• _Directions_
Search the data below for "factors"; list each line that holds it.

(Records from a dataset)
______________________________

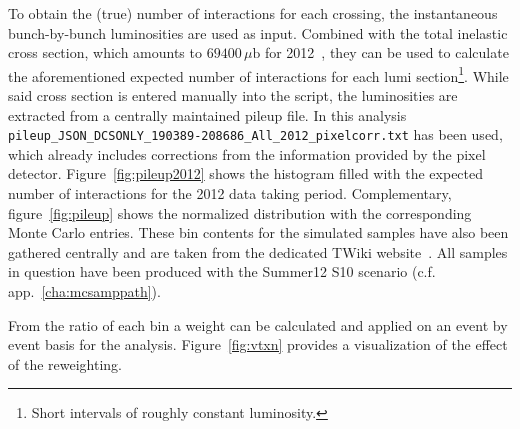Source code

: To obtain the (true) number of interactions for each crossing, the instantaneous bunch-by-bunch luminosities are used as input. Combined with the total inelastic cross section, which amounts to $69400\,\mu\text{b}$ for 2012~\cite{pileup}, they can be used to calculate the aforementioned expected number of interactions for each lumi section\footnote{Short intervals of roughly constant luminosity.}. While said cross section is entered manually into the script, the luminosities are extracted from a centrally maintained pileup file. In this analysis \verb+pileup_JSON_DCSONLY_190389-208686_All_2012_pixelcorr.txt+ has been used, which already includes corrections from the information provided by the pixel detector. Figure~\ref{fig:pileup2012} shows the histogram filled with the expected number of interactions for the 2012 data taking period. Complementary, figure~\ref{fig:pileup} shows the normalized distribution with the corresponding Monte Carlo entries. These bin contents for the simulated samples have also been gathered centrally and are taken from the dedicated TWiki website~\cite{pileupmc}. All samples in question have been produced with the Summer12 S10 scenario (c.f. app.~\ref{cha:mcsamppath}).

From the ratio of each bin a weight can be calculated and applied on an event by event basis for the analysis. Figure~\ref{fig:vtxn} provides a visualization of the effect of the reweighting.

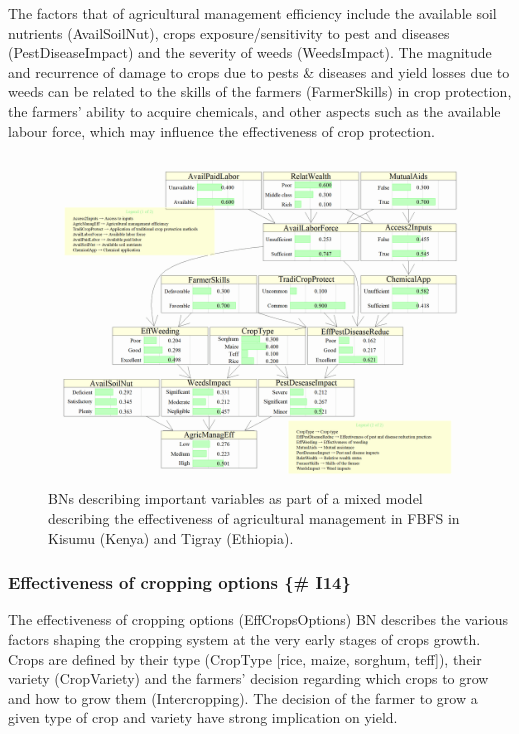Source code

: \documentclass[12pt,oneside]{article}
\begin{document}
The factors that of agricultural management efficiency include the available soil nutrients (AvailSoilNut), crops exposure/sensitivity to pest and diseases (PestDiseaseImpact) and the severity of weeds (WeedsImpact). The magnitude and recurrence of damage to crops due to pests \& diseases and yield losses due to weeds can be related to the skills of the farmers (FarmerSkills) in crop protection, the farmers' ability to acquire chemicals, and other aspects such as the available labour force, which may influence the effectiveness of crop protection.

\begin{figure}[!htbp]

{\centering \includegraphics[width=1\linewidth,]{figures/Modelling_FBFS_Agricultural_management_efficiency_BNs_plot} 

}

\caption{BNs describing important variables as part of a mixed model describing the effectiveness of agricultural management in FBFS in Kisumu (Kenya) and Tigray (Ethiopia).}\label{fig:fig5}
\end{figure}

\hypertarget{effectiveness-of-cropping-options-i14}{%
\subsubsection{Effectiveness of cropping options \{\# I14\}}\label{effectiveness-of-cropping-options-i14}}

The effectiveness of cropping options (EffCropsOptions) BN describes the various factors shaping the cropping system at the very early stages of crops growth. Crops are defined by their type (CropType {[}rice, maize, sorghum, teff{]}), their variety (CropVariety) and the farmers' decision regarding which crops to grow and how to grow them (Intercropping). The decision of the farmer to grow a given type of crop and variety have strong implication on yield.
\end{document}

______________________________

• _Task result_
The factors that of agricultural management efficiency include the available soil nutrients (AvailSoilNut), crops exposure/sensitivity to pest and diseases (PestDiseaseImpact) and the severity of weeds (WeedsImpact). The magnitude and recurrence of damage to crops due to pests \& diseases and yield losses due to weeds can be related to the skills of the farmers (FarmerSkills) in crop protection, the farmers' ability to acquire chemicals, and other aspects such as the available labour force, which may influence the effectiveness of crop protection.
The effectiveness of cropping options (EffCropsOptions) BN describes the various factors shaping the cropping system at the very early stages of crops growth. Crops are defined by their type (CropType {[}rice, maize, sorghum, teff{]}), their variety (CropVariety) and the farmers' decision regarding which crops to grow and how to grow them (Intercropping). The decision of the farmer to grow a given type of crop and variety have strong implication on yield.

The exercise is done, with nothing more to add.